Indeed, consumers have been opting for healthier alternatives to shelf-life extenders like conventional antioxidants and traditional sorbates and benzoates.

“As a result, antioxidants that occur in nature — grape extracts, green tea extracts, oregano and rosemary — are gaining in popularity,” says Shelke.

But, naturally derived antioxidants are subject to seasonal and agricultural uncertainties. 

“Formulators are learning the art of combining various materials for synergistic protection of meat emulsions and developing standby mixes, should there be a shortage of materials,” she says. This approach is also forcing manufacturers of processed foods to revisit and shorten the best-by dates. 

“Consumers see the new products with shorter shelf-life as actually better for them,” says Shelke.

Food safety, behind the scenes

The meat and poultry industry has utilized a number of new technologies in recent years to improve food safety, she says. 

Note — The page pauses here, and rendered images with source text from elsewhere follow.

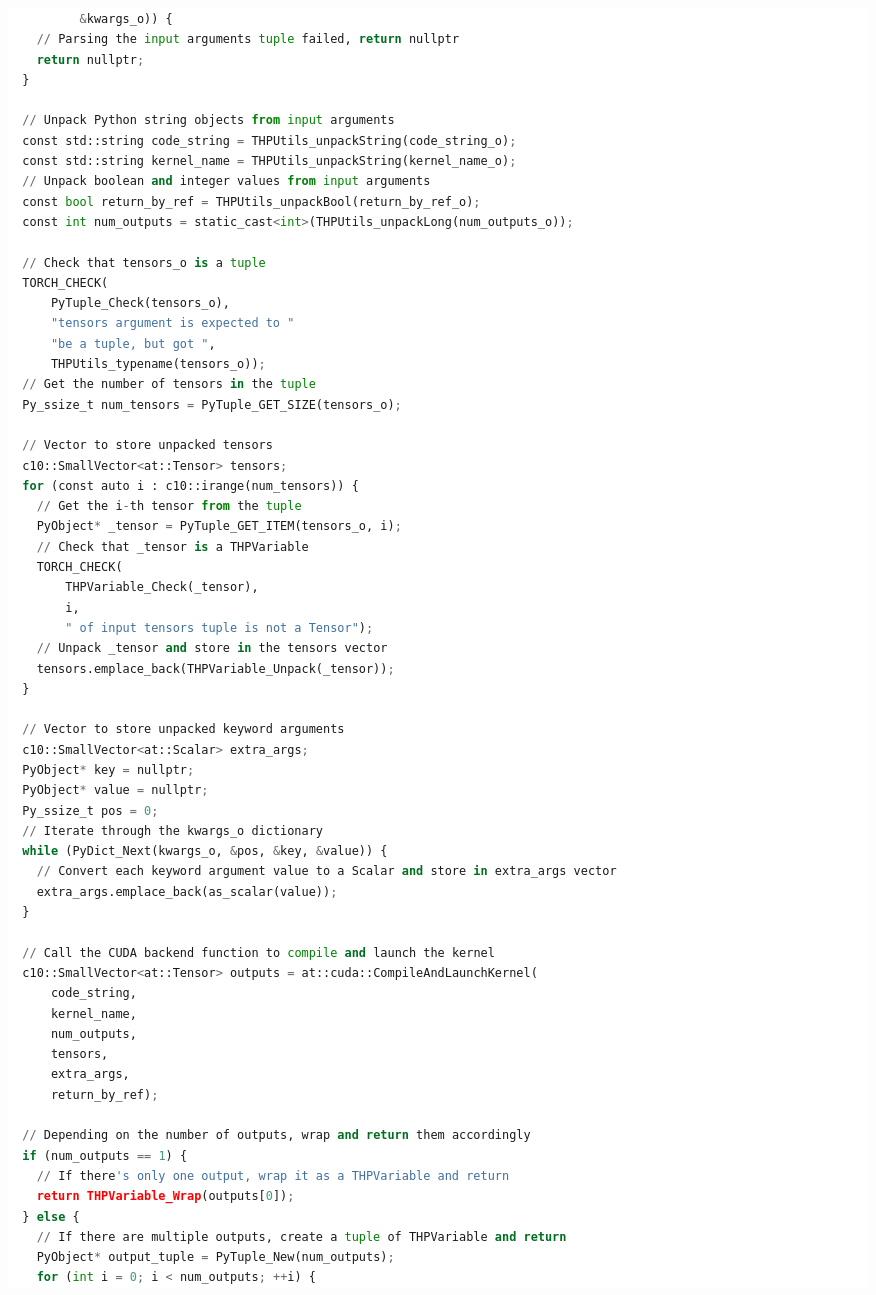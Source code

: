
 ```py
          &kwargs_o)) {
    // Parsing the input arguments tuple failed, return nullptr
    return nullptr;
  }

  // Unpack Python string objects from input arguments
  const std::string code_string = THPUtils_unpackString(code_string_o);
  const std::string kernel_name = THPUtils_unpackString(kernel_name_o);
  // Unpack boolean and integer values from input arguments
  const bool return_by_ref = THPUtils_unpackBool(return_by_ref_o);
  const int num_outputs = static_cast<int>(THPUtils_unpackLong(num_outputs_o));

  // Check that tensors_o is a tuple
  TORCH_CHECK(
      PyTuple_Check(tensors_o),
      "tensors argument is expected to "
      "be a tuple, but got ",
      THPUtils_typename(tensors_o));
  // Get the number of tensors in the tuple
  Py_ssize_t num_tensors = PyTuple_GET_SIZE(tensors_o);

  // Vector to store unpacked tensors
  c10::SmallVector<at::Tensor> tensors;
  for (const auto i : c10::irange(num_tensors)) {
    // Get the i-th tensor from the tuple
    PyObject* _tensor = PyTuple_GET_ITEM(tensors_o, i);
    // Check that _tensor is a THPVariable
    TORCH_CHECK(
        THPVariable_Check(_tensor),
        i,
        " of input tensors tuple is not a Tensor");
    // Unpack _tensor and store in the tensors vector
    tensors.emplace_back(THPVariable_Unpack(_tensor));
  }

  // Vector to store unpacked keyword arguments
  c10::SmallVector<at::Scalar> extra_args;
  PyObject* key = nullptr;
  PyObject* value = nullptr;
  Py_ssize_t pos = 0;
  // Iterate through the kwargs_o dictionary
  while (PyDict_Next(kwargs_o, &pos, &key, &value)) {
    // Convert each keyword argument value to a Scalar and store in extra_args vector
    extra_args.emplace_back(as_scalar(value));
  }

  // Call the CUDA backend function to compile and launch the kernel
  c10::SmallVector<at::Tensor> outputs = at::cuda::CompileAndLaunchKernel(
      code_string,
      kernel_name,
      num_outputs,
      tensors,
      extra_args,
      return_by_ref);

  // Depending on the number of outputs, wrap and return them accordingly
  if (num_outputs == 1) {
    // If there's only one output, wrap it as a THPVariable and return
    return THPVariable_Wrap(outputs[0]);
  } else {
    // If there are multiple outputs, create a tuple of THPVariable and return
    PyObject* output_tuple = PyTuple_New(num_outputs);
    for (int i = 0; i < num_outputs; ++i) {
```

“For example, high-pressure processing, steam vacuums, steam pasteurization, antimicrobials and aseptic packaging have all advanced in recent years,” says Shelke.

Other notable technologies include the use of hypochlorous acid, sodium nitrite used for packaging raw meat, various marinades used to flavor and seal meats from outside contamination, the use of sodium propionate as antimicrobial agent, the use of cultured substrates as antimicrobials and spice derivatives as antimicrobials. 

However, “the meat and poultry industry has not been very forthcoming about the improvements they are making to ensure food safety — largely because they consider their advances to be their competitive edge in the marketplace,” she says.

This lack of communication with consumers can cause confused shoppers to stick with a few trusted product brands or give up on the product completely. 

“If meat and poultry processors would invest in educating their consumers and being more transparent, then they will benefit from the loyalty of educated consumers that understand why these new technologies or improvements are actually better for them,” says Shelke.